En el primer caso, las crisis internacionales de 1873 y 1890 –a la que en 1913 se sumaría la desencadenada por los conflictos balcánicos y, luego, por la Primera Guerra Mundial– habían impactado negativamente sobre la economía nacional, imponiendo un recorte considerable de los recursos disponibles para la inversión pública, a la vez que habían instalado los debates en torno a los alcances y los límites de la intervención estatal (Agesta, 2020; 2021a; 2021b; 2022). Asimismo, la reestructuración del territorio impuesta por la federalización de Buenos Aires, su histórica capital, las tensiones interjurisdiccionales y la conflictividad política del período confabulaban contra la estabilidad burocrática de un Estado que se hallaba en vías de configuración. En ese contexto, aunque consideradas uno de los pilares sobre los que se sostenía el proyecto civilizador moderno, las bibliotecas fueron objeto de medidas esporádicas que difícilmente puedan considerarse políticas bibliotecarias en sentido estricto. Se trató, más bien, de disposiciones gubernamentales que fueron introduciendo la “cuestión bibliotecaria” en la agenda pública, al tiempo que consolidaban mecanismos de gestión y formas institucionalizadas de actuación.
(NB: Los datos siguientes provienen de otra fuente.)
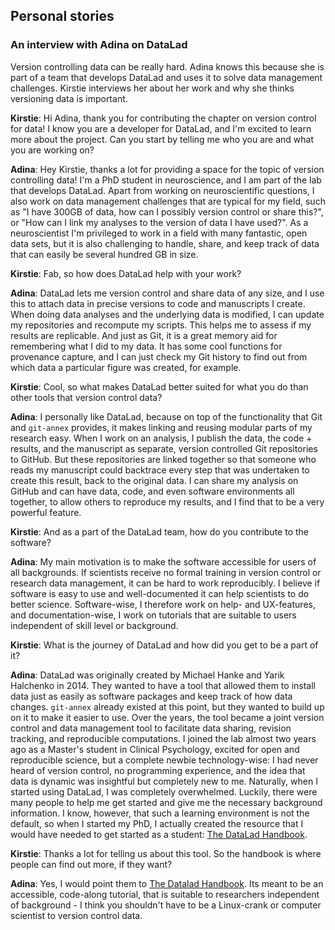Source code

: ## Personal stories

### An interview with Adina on DataLad

Version controlling data can be really hard. Adina knows this because she is part of a team that develops DataLad and uses it to solve data management challenges. Kirstie interviews her about her work and why she thinks versioning data is important.


**Kirstie**: Hi Adina, thank you for contributing the chapter on version control for data!
I know you are a developer for DataLad, and I'm excited to learn more about the project.
Can you start by telling me who you are and what you are working on?

**Adina**: Hey Kirstie, thanks a lot for providing a space for the topic of version controlling data!
I'm a PhD student in neuroscience, and I am part of the lab that develops DataLad.
Apart from working on neuroscientific questions, I also work on data management challenges that are typical for my field, such as "I have 300GB of data, how can I possibly version control or share this?", or "How can I link my analyses to the version of data I have used?".
As a neuroscientist I'm privileged to work in a field with many fantastic, open data sets, but it is also challenging to handle, share, and keep track of data that can easily be several hundred GB in size.

**Kirstie**: Fab, so how does DataLad help with your work?

**Adina**: DataLad lets me version control and share data of any size, and I use this to attach data in precise versions to code and manuscripts I create.
When doing data analyses and the underlying data is modified, I can update my repositories and recompute my scripts.
This helps me to assess if my results are replicable.
And just as Git, it is a great memory aid for remembering what I did to my data.
It has some cool functions for provenance capture, and I can just check my Git history to find out from which data a particular figure was created, for example.


**Kirstie**: Cool, so what makes DataLad better suited for what you do than other tools that version control data?

**Adina**: I personally like DataLad, because on top of the functionality that Git and `git-annex` provides, it makes linking and reusing modular parts of my research easy.
When I work on an analysis, I publish the data, the code + results, and the manuscript as separate, version controlled Git repositories to GitHub.
But these repositories are linked together so that someone who reads my manuscript could backtrace every step that was undertaken to create this result, back to the original data.
I can share my analysis on GitHub and can have data, code, and even software environments all together, to allow others to reproduce my results, and I find that to be a very powerful feature.

**Kirstie**: And as a part of the DataLad team, how do you contribute to the software?

**Adina**: My main motivation is to make the software accessible for users of all backgrounds.
If scientists receive no formal training in version control or research data management, it can be hard to work reproducibly.
I believe if software is easy to use and well-documented it can help scientists to do better science.
Software-wise, I therefore work on help- and UX-features, and documentation-wise, I work on tutorials that are suitable to users independent of skill level or background.

**Kirstie**: What is the journey of DataLad and how did you get to be a part of it?

**Adina**: DataLad was originally created by Michael Hanke and Yarik Halchenko in 2014.
They wanted to have a tool that allowed them to install data just as easily as software packages and keep track of how data changes.
`git-annex` already existed at this point, but they wanted to build up on it to make it easier to use.
Over the years, the tool became a joint version control and data management tool to facilitate data sharing, revision tracking, and reproducible computations.
I joined the lab almost two years ago as a Master's student in Clinical Psychology, excited for open and reproducible science, but a complete newbie technology-wise:
I had never heard of version control, no programming experience, and the idea that data is dynamic was insightful but completely new to me.
Naturally, when I started using DataLad, I was completely overwhelmed.
Luckily, there were many people to help me get started and give me the necessary background information.
I know, however, that such a learning environment is not the default, so when I started my PhD, I actually created the resource that I would have needed to get started as a student: [The DataLad Handbook](http://handbook.datalad.org).

**Kirstie**: Thanks a lot for telling us about this tool. So the handbook is where people can find out more, if they want?

**Adina**: Yes, I would point them to [The Datalad Handbook](http://handbook.datalad.org).
Its meant to be an accessible, code-along tutorial, that is suitable to researchers independent of background - I think you shouldn't have to be a Linux-crank or computer scientist to version control data.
Dichos instrumentos no constituían, sin embargo, una creación ad hoc, sino que dimanaban de la propia concepción de Domingo F. Sarmiento materializada en la experiencia de los años setenta. Este modelo, pergeñado por el sanjuanino a partir de la observación del ejemplo norteamericano, otorgaba un lugar preponderante a la sociedad civil en la fundación, administración y sostenimiento de las bibliotecas destinadas al uso popular, mientras que reservaba al Estado una función complementaria de estímulo y contralor de estas entidades (Planas, 2017). Se había instaurado, de esta manera, un modo de financiamiento mixto según el cual las asociaciones de particulares que así lo desearan y que cumplieran con los requisitos formales exigidos podrían solicitar el auxilio oficial que se ejercería por intermedio de una Comisión Protectora de Bibliotecas integrada por cinco miembros. A cargo de ella había quedado la inspección de las instituciones y la inversión en libros de los subsidios que el Poder Ejecutivo les asignara y que debían ser determinados en cada caso de acuerdo con la suma que las bibliotecas mismas remitieran al organismo central. Vigente hasta 1876 y luego restaurada en 1908 (Agesta, 2022b), esta normativa impulsó la proliferación de entidades cuya escasez crónica de fondos societarios sometió sus posibilidades de supervivencia a los inestables aportes gubernamentales.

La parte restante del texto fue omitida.